The sand dunes on Mars have a secret shimmer. Scientists using Europe's Mars Express spacecraft recently spotted something striking inside a giant crater on the Red Planet: fields of dark, almost metallic-looking waves that stretch for kilometers across ancient Martian ground.
The images, taken October 5, 2025 by the High Resolution Stereo Camera aboard Mars Express, reveal a vast dune field filling Kaiser Crater. This crater sits in Noachis Terra, one of the oldest regions on Mars. Scientists estimate the terrain here has been battered by falling space rocks for roughly 4 billion years.
Kaiser Crater measures about 180 kilometers (112 miles) across and plunges a couple of kilometers deep. That's wide enough to swallow most countries. The crater's southern rim creates a prominent ridge running through the center of the image.

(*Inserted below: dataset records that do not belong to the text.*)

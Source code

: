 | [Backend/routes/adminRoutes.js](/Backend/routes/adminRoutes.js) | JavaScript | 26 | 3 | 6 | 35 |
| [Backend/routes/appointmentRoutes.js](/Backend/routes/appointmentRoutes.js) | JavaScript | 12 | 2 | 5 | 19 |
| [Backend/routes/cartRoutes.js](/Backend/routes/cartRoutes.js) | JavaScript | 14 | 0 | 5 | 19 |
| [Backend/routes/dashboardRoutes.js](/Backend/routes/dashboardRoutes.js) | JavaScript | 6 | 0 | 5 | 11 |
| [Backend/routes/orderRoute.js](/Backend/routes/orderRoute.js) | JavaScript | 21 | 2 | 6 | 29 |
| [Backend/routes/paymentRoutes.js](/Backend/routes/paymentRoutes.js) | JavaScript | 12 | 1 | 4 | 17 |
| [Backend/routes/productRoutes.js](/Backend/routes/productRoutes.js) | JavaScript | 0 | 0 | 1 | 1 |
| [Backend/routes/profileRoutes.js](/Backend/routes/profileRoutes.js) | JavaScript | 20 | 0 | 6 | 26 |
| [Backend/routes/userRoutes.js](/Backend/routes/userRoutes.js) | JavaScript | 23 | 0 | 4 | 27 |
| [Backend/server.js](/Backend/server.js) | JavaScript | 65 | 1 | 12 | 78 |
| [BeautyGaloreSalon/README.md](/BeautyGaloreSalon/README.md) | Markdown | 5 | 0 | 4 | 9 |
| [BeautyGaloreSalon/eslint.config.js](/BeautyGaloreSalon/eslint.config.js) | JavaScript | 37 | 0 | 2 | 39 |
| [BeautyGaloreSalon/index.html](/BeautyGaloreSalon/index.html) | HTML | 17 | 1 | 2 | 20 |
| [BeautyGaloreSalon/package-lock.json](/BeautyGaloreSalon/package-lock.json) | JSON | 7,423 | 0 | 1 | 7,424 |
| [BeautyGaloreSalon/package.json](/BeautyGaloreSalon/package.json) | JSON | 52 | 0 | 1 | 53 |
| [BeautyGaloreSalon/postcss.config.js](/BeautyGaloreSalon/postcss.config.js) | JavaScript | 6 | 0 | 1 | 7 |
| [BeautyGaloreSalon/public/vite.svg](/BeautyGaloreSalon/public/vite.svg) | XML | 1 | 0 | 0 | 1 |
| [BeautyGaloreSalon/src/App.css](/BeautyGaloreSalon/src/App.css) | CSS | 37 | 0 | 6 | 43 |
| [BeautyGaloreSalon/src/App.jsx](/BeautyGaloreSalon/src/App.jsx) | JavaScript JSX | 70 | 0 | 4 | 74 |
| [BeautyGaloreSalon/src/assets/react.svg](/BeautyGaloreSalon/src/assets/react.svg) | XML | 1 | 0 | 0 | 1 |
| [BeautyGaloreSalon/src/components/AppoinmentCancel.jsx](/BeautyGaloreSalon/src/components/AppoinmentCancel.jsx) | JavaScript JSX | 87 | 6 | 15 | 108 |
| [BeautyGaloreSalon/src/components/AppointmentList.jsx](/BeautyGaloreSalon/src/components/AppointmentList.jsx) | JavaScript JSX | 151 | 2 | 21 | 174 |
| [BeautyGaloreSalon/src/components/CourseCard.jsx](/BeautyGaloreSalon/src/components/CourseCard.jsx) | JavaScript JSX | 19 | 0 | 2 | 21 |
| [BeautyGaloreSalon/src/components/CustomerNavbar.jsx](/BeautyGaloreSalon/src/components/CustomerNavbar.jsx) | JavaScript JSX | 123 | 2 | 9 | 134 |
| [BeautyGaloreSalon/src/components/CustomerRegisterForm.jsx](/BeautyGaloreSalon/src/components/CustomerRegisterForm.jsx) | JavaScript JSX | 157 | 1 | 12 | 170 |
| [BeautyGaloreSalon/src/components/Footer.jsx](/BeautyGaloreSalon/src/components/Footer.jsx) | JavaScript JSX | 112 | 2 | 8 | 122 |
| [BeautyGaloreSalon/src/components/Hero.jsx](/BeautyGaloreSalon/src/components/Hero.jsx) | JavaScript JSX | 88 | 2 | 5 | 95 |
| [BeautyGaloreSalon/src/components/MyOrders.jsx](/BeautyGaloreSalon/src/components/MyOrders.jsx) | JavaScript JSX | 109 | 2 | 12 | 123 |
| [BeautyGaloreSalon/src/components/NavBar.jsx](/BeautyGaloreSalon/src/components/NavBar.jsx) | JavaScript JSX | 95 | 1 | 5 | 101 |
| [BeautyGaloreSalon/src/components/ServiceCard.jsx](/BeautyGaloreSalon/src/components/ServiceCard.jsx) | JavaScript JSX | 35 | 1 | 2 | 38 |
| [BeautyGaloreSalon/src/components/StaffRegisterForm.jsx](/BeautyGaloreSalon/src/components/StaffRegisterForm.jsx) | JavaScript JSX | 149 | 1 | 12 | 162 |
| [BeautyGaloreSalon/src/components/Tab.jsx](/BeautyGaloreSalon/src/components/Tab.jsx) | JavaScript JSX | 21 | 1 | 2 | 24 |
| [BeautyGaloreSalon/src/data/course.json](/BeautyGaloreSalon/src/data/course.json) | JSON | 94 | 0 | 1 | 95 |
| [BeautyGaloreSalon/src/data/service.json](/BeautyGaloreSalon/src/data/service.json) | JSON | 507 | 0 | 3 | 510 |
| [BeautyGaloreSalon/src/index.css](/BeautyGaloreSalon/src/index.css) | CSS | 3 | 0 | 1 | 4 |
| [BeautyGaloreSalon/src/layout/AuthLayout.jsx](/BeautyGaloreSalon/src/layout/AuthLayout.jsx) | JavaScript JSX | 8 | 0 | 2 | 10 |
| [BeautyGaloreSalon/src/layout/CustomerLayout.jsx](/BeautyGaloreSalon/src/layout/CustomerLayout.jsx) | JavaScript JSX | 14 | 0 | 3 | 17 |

The real star of the show, though, is the shimmering dune field coating much of the crater floor. These aren't tiny sand ripples. The dunes can tower more than 100 meters (330 feet) above the surrounding surface—about as tall as a 30-story building. Some stand alone, while others merge into continuous waves of sand stretching several kilometers.
So why do they look almost metallic? The shininess comes from bright frost deposits that gather on the dunes' south-facing slopes. The frost catches sunlight in a way that gives the sand an almost silver gleam.
Mars has two main types of these wind-sculpted dunes. Barchan dunes are curved and sickle-shaped—the most common dunes on Mars and also found in Earth's Sahara and Namib deserts. Transverse dunes run longer and more parallel, forming as barchans collect more and more sand over time. Both types form when winds blow from the same direction year after year, gradually piling sand into ridges.
The images captured by Mars Express have a ground resolution of about 17 meters per pixel, giving scientists a detailed view of this ancient landscape. The spacecraft has been orbiting Mars since 2003, but the planet never seems to run out of surprises.
For planetary scientists, these images offer clues about Mars's climate history and how wind has shaped its surface over billions of years. The dunes tell a story of patient, constant forces—wind and frost working together over millennia to carve patterns no human hand made.